Aussie AI

Chapter 4. Branch Prediction

Book Excerpt from "Advanced C++ Memory Techniques: Efficiency and Safety"

by David Spuler, Ph.D.

Chapter 4. Branch Prediction

What is Branch Prediction?

Branch prediction is an optimization in the CPU whereby efficiency is improved by considering upcoming branches. The CPU in its execution tries to predict which of the two paths of a branch is more likely to be taken. Some CPUs also do “speculative execution” of the future instructions, to get ahead, which must be discarded if the “wrong” branch is actually executed by the code.

For the programmer, these branch prediction capabilities give the opportunity to further optimize your code to capitalize on the CPU’s abilities. Optimization techniques for the C++ programmer include:

Eliminating branches in the hotpath so that the code runs straight and narrow (i.e., fast!).
Hinting to the compiler about the most likely branches (e.g., [[likely]] and [[unlikely]] specifiers).
Keep unavoidable branches in the same neighborhood (e.g., short loop bodies).

Branch prediction has a problem in HFT: the hot path is rarely executed (i.e., actually submitting a trade). All of the branch prediction logic would try to run the cold path, as it would always be predicted. But what we want is for the branch prediction logic to always choose the hot path, even though it would mostly fail to be correct. Thus, all of HFT is at odds with a whole swathe of computing theory about branch prediction. HFT needs a “set opposite world mode” flag, but I’m yet to find one in the GCC documentation.

Types of Branches

First things: analyze your hotpath code for branching. The main types of branches in C++ code include:

if statements and if-else statements.
Loop conditions and loop bodies.
Loop control statements: break, continue.
Function calls and return statements.
switch statements (multi-way branching).

Some of the less obvious types of branches are:

Ternary operator (?:)
Short-circuiting in the && and || operators

There are also hidden branches in C++ code features such as:

Virtual function calls
Function pointers (and function names)

Branch Compiler Hints

There are several ways for the programmer to give “hints” to the compiler and its optimizer about which pathways are more likely.
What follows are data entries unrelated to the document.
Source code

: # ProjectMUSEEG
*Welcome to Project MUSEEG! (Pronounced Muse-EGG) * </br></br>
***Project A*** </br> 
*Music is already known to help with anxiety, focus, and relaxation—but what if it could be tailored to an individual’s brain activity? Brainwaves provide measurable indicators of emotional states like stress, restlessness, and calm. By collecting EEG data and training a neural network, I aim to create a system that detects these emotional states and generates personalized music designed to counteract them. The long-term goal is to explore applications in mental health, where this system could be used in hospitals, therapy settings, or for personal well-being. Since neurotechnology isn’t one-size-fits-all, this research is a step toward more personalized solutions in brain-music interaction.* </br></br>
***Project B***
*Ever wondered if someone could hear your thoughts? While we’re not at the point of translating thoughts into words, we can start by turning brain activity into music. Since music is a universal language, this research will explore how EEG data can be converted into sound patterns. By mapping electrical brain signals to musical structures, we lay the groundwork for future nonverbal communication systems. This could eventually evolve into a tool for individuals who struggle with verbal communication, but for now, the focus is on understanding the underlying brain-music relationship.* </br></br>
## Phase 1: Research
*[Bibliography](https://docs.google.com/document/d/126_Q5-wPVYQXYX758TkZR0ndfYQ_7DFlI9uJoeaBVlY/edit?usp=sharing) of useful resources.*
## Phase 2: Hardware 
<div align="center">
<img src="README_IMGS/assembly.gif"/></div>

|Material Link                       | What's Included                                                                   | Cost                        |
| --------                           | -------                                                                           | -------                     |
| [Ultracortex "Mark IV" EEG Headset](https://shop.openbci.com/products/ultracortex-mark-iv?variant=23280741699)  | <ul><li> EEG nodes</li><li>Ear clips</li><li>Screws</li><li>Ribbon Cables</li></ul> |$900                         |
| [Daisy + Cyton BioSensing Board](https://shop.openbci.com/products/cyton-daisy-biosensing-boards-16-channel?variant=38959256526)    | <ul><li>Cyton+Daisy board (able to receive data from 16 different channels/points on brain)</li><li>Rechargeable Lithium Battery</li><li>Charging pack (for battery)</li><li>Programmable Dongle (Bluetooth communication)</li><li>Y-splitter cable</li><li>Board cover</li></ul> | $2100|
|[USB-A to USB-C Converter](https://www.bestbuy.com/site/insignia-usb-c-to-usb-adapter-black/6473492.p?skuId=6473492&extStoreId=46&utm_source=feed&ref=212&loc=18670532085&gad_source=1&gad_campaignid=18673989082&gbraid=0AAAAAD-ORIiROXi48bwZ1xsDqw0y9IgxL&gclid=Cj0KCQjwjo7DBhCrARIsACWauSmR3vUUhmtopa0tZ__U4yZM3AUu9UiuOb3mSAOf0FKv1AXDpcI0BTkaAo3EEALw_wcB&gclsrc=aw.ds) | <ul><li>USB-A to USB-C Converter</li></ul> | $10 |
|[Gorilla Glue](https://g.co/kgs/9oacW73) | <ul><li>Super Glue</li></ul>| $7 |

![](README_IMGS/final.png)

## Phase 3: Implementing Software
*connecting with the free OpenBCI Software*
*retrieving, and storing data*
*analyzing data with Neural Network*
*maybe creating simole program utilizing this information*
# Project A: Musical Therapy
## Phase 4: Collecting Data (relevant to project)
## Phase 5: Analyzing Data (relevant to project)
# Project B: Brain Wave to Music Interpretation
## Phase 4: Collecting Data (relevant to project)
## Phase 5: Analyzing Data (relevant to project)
As always, the compiler is free to ignore hints, so you have to check in the assembly output what effect your changes have. Some of the ways to give hints include:

[[likely]] and [[unlikely]] path attributes (C++20).
likely() condition marker (C++20)
noexcept attribute (C++11)
[[noreturn]] attribute (C++11)
[[assume(expression)]] attribute (C++23)

GCC also has various extensions available to give hints:

__builtin_expect(expression, value) (GCC extension)
hot (GCC function attribute)

Branch Profiling

Branch profiling is the recording of pathway stats to analyze the most likely branches. This can also be re-used in the compiler’s optimization mode, so that the optimizer can perform branch-aware optimizations. Hence, there is a two-step process whereby better branch prediction can be incorporated into your C++ executable code.

GCC has capabilities to store and use branch prediction statistics in its optimization phase. The arguments to use are:

-fprofile-arcs (GCC command-line argument)
-fprofile-generate (GCC command-line argument)
-fprofile-use (GCC command-line argument)

Following this process will allow GCC to generate more optimal code under assumptions based on branch frequency in its seen executions. Obviously, this is an automatic method, but needs multiple steps in the build:

Compile without branch hints
Run the tests
Output the branch prediction data
Re-compile the code with branch optimizations enabled

Note that for HFT, the fully hot path (i.e., trade execution) is actually a rare branch, so this historical branch data won’t be that useful. One solution is to run GCC in a test mode in which the hotpath is always dummy-executed! Other early parts of the hotpath in HFT can still benefit in both situations, such as the trading decision logic, which is always executed on incoming market data. Obviously, non-HFT applications can always benefit, as the most likely paths are also the most heavily-executed.

Branch Heuristics

In the absence of other branch prediction data, the CPU and compiler tools fall back on some heuristics. Some of the common ones include:

The if code block is more likely to be executed than the else code block.
Loops tend to be executed multiple times.
Backwards branches are assumed to be loop iterations (and are preferred due to the prior assumption).

Hence, we can make some heuristic recommendations for how to organize your code:

Put common case code in the if block.
Have error handling in the else block.
Don’t use once-only loop executions.

Branch Elimination

The simplest way to avoid branch prediction issues is to have fewer branches. There are various ways to achieve this, ranging from minor code tricks to re-writing your entire algorithm to have fewer conditional tests.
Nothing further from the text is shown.